- **Task goal**: Number of lines with the string "should" in the entries below: report it, and nothing besides.

[Collected data]
######

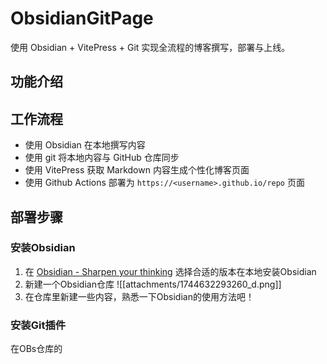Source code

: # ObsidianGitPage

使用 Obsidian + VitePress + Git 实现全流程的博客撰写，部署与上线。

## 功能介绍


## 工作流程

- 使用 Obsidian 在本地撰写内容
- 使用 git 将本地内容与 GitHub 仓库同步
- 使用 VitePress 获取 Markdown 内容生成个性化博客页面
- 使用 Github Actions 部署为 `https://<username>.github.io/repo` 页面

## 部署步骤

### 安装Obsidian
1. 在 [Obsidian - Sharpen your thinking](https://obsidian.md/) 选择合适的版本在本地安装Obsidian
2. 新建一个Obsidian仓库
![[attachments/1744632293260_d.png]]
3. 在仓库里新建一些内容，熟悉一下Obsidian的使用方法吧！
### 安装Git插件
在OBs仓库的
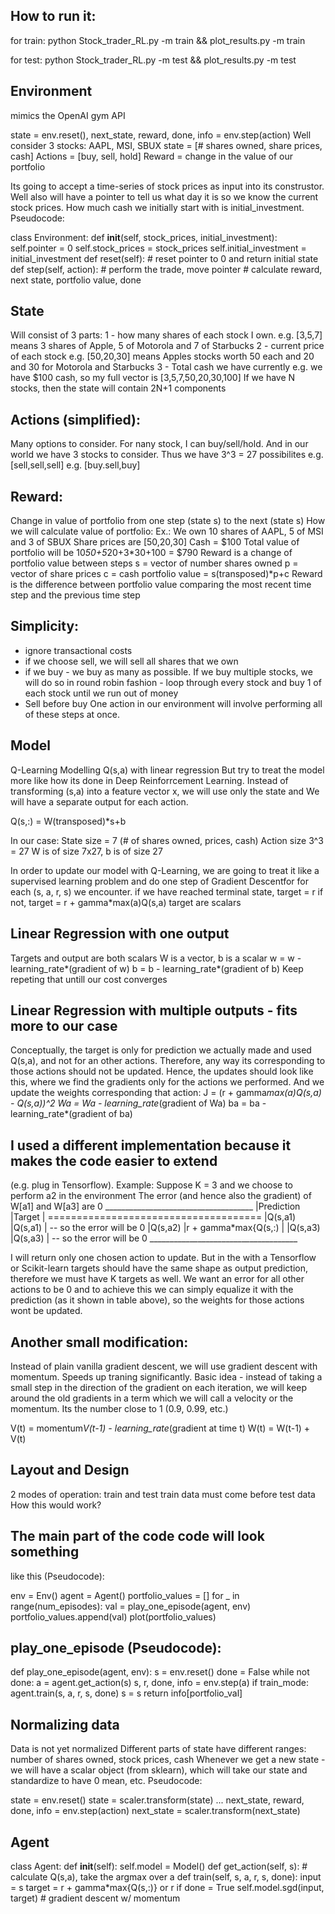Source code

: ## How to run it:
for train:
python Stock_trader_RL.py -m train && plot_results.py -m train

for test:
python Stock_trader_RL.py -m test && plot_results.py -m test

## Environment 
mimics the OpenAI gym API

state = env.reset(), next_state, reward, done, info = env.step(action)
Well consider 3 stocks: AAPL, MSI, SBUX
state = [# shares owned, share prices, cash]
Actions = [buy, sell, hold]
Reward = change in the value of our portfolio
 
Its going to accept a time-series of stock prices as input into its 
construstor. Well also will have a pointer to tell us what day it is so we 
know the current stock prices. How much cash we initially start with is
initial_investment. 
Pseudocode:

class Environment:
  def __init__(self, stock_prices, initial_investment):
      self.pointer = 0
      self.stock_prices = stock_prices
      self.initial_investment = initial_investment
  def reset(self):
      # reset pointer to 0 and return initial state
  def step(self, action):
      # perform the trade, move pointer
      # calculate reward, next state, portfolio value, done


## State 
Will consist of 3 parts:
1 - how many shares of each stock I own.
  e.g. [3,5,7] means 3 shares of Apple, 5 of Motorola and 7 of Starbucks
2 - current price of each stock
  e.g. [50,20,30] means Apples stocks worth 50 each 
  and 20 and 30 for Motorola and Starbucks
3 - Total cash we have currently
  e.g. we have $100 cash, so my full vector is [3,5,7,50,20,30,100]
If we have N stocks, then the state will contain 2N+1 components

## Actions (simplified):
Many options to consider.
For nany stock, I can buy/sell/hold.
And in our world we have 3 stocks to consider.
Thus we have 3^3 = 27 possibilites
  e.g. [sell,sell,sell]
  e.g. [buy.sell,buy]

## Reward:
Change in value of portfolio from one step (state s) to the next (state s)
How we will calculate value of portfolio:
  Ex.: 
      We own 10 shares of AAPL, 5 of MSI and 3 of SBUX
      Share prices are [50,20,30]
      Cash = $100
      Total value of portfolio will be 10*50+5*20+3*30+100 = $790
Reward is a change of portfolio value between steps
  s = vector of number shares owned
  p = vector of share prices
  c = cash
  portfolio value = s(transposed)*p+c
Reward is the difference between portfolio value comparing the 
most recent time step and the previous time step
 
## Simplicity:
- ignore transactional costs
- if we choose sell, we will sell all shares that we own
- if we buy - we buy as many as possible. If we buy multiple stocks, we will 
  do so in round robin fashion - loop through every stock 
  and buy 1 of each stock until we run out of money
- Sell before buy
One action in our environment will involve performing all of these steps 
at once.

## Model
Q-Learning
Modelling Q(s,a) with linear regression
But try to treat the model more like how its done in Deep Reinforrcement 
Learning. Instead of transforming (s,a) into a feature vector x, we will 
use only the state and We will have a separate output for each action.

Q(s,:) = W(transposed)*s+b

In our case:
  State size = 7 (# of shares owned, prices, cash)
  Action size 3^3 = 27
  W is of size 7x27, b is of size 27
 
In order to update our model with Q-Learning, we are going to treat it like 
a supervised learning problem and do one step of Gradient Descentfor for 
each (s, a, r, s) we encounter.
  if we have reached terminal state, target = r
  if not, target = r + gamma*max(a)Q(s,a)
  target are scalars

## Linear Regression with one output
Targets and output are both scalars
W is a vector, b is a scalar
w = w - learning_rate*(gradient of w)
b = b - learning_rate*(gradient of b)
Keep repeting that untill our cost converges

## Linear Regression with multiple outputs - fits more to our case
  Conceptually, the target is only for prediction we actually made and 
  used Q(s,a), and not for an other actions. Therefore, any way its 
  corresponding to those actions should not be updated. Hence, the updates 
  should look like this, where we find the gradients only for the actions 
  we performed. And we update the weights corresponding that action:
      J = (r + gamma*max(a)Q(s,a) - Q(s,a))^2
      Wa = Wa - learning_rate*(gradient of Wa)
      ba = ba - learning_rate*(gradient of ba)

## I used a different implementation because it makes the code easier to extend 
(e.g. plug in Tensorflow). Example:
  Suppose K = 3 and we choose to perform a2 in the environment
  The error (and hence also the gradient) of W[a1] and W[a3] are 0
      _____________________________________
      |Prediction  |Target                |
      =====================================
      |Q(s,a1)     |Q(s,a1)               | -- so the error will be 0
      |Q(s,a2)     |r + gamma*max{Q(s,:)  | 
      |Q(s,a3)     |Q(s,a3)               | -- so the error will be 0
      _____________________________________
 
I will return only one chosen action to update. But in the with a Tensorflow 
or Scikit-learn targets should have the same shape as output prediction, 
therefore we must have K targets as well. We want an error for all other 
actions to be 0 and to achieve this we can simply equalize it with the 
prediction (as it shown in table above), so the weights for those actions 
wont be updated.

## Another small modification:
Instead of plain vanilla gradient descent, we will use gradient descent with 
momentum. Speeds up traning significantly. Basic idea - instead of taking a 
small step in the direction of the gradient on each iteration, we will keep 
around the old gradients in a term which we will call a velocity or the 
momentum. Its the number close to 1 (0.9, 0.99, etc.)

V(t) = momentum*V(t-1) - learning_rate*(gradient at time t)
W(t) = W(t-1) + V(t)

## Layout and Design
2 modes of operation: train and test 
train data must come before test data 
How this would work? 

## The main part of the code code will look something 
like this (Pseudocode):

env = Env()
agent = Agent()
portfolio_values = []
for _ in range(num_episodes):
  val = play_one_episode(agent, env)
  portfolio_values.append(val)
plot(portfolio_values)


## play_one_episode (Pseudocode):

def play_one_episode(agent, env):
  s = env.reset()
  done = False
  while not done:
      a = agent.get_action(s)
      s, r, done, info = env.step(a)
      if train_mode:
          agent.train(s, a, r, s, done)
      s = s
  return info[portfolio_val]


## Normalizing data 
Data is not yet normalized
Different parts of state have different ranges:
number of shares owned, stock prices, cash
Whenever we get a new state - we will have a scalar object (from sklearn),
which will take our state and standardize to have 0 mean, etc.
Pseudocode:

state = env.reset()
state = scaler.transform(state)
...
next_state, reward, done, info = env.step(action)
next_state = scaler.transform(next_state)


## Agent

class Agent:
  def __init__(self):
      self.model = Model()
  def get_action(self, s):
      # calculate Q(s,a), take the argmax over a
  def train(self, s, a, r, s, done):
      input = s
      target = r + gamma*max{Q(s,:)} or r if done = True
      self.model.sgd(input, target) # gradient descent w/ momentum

######

- **Response**: 3